* [RECORDS PROVIDED]
>>>

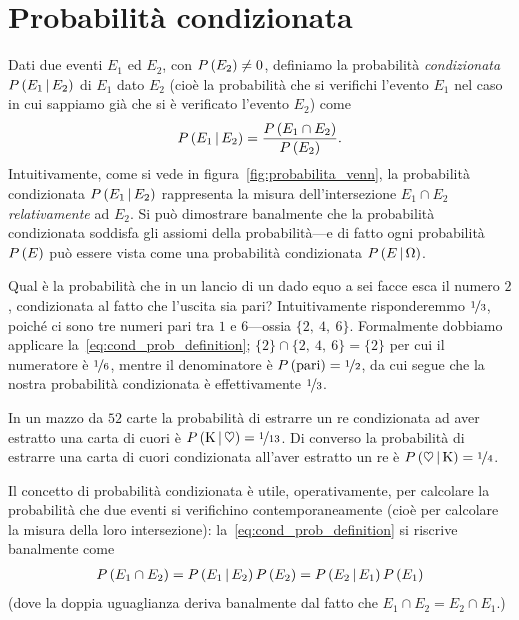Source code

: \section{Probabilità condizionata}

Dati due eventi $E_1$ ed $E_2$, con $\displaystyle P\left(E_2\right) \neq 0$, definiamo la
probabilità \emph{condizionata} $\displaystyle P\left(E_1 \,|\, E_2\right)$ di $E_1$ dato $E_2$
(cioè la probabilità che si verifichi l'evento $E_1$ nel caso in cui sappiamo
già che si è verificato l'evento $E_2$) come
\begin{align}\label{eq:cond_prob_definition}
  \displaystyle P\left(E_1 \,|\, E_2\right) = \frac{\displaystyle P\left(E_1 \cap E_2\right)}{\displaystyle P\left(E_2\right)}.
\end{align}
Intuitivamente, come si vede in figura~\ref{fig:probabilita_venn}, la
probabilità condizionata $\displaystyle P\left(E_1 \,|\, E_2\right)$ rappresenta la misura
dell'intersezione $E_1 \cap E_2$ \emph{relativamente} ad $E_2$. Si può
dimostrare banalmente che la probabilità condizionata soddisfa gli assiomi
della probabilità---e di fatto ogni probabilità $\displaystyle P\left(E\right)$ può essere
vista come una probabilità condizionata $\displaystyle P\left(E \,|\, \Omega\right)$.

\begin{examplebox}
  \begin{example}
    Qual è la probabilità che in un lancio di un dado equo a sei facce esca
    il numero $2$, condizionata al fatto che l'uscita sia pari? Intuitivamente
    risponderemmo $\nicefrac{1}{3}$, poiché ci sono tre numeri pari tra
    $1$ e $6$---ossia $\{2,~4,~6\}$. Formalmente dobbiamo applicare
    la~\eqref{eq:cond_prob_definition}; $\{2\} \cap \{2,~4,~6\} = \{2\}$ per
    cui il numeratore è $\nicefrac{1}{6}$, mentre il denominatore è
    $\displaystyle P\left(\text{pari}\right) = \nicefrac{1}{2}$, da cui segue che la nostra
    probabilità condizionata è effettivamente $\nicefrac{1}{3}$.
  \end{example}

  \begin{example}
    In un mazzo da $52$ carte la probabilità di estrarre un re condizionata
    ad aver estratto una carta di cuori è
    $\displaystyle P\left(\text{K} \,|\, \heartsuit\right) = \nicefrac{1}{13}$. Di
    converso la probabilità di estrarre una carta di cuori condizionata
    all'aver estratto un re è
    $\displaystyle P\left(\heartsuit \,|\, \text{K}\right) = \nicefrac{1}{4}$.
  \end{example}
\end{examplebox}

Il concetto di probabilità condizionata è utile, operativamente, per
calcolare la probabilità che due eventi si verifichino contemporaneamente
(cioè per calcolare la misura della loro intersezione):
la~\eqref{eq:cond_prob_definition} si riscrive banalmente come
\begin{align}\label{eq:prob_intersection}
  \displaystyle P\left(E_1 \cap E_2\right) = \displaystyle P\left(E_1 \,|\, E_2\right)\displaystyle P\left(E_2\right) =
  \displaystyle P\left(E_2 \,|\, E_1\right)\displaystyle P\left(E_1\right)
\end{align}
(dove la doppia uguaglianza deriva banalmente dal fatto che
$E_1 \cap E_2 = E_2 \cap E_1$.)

<<<
>>>

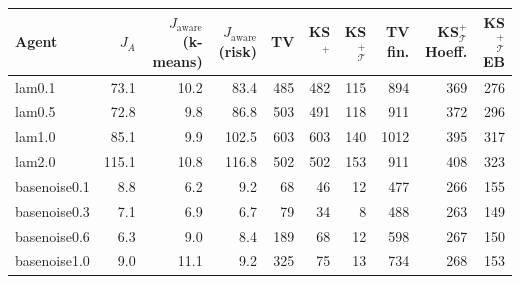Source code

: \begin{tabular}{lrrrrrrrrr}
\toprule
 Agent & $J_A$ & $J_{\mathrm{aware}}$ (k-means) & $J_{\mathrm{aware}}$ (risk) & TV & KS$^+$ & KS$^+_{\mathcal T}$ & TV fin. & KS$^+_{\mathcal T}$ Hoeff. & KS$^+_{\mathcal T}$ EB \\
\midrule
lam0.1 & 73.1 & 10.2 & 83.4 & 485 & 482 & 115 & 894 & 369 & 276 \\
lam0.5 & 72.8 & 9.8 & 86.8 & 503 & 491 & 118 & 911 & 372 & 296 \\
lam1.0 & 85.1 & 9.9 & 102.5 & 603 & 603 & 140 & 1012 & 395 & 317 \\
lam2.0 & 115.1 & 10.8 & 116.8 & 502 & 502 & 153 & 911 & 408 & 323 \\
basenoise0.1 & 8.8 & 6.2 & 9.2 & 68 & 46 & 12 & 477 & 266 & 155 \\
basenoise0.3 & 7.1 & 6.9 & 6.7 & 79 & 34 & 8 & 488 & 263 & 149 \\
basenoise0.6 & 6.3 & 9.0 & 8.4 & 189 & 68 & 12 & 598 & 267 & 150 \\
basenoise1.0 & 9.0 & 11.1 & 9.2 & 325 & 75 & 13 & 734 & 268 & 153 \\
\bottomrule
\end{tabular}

<<<
>>>

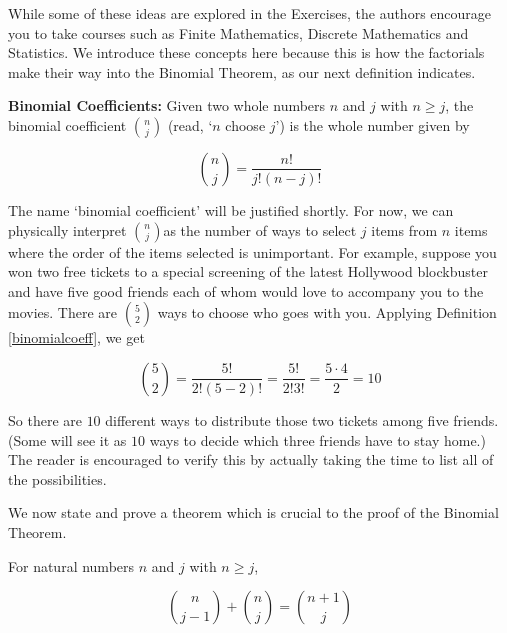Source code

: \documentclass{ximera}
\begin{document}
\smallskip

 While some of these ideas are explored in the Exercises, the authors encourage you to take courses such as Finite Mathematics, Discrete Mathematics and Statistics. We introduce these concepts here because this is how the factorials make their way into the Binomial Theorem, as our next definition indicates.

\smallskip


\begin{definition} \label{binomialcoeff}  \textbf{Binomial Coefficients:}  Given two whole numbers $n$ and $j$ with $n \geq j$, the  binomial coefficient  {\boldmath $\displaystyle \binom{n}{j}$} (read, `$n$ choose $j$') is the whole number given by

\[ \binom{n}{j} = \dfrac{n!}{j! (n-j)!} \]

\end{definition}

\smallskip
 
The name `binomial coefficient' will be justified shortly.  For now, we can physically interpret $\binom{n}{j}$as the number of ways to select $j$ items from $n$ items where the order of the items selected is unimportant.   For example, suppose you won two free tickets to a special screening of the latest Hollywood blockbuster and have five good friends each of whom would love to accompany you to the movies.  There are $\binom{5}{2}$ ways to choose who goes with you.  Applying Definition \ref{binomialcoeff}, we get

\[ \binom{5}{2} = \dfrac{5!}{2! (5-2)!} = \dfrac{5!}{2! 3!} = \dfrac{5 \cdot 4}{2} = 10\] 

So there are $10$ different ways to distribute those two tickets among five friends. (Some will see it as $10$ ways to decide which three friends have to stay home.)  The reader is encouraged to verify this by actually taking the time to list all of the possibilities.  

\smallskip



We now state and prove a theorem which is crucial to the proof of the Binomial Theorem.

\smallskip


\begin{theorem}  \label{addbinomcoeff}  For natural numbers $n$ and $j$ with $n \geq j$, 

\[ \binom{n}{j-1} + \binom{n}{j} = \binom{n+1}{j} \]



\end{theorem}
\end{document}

<<<

* [WORK TASK] As the answer, set down only the lines from the data above between the one holding "basenoise0.1 & 8.8" and the one holding "basenoise1.0 & 9.0", inclusive, exactly as they read.

* [RESPONSE TO THE EXERCISE]
basenoise0.1 & 8.8 & 6.2 & 9.2 & 68 & 46 & 12 & 477 & 266 & 155 \\
basenoise0.3 & 7.1 & 6.9 & 6.7 & 79 & 34 & 8 & 488 & 263 & 149 \\
basenoise0.6 & 6.3 & 9.0 & 8.4 & 189 & 68 & 12 & 598 & 267 & 150 \\
basenoise1.0 & 9.0 & 11.1 & 9.2 & 325 & 75 & 13 & 734 & 268 & 153 \\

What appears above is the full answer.